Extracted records
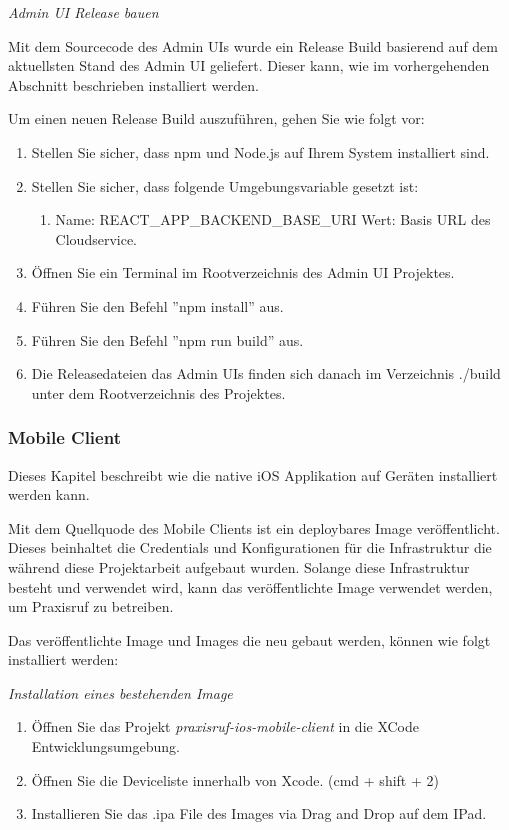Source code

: \textit{Admin UI Release bauen}

Mit dem Sourcecode des Admin UIs wurde ein Release Build basierend auf dem aktuellsten Stand des Admin UI geliefert.
Dieser kann, wie im vorhergehenden Abschnitt beschrieben installiert werden.

Um einen neuen Release Build auszuführen, gehen Sie wie folgt vor:

\begin{enumerate}
    \item Stellen Sie sicher, dass npm und Node.js auf Ihrem System installiert sind.
    \item Stellen Sie sicher, dass folgende Umgebungsvariable gesetzt ist:
    \begin{enumerate}
        \item Name: REACT\_APP\_BACKEND\_BASE\_URI   Wert: Basis URL des Cloudservice.   
    \end{enumerate}
    \item Öffnen Sie ein Terminal im Rootverzeichnis des Admin UI Projektes.
    \item Führen Sie den Befehl ''npm install''  aus.
    \item Führen Sie den Befehl ''npm run build'' aus.
    \item Die Releasedateien das Admin UIs finden sich danach im Verzeichnis ./build unter dem Rootverzeichnis des Projektes. 
\end{enumerate}


\clearpage

\subsubsection*{Mobile Client}

Dieses Kapitel beschreibt wie die native iOS Applikation auf Geräten installiert werden kann.

Mit dem Quellquode des Mobile Clients ist ein deploybares Image veröffentlicht.
Dieses beinhaltet die Credentials und Konfigurationen für die Infrastruktur die während diese Projektarbeit aufgebaut wurden.
Solange diese Infrastruktur besteht und verwendet wird, kann das veröffentlichte Image verwendet werden, um Praxisruf zu betreiben.

Das veröffentlichte Image und Images die neu gebaut werden, können wie folgt installiert werden:

\textit{Installation eines bestehenden Image}

\begin{enumerate}
    \item Öffnen Sie das Projekt \textit{praxisruf-ios-mobile-client} in die XCode Entwicklungsumgebung.
    \item Öffnen Sie die Deviceliste innerhalb von Xcode. (cmd + shift + 2)
    \item Installieren Sie das .ipa File des Images via Drag and Drop auf dem IPad.
\end{enumerate}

WHAT YOU ARE ASKED TO DO:
Return a copy of every line in the records that includes the string "installiert".

RESPONSE:
Dieser kann, wie im vorhergehenden Abschnitt beschrieben installiert werden.
    \item Stellen Sie sicher, dass npm und Node.js auf Ihrem System installiert sind.
Dieses Kapitel beschreibt wie die native iOS Applikation auf Geräten installiert werden kann.
Das veröffentlichte Image und Images die neu gebaut werden, können wie folgt installiert werden:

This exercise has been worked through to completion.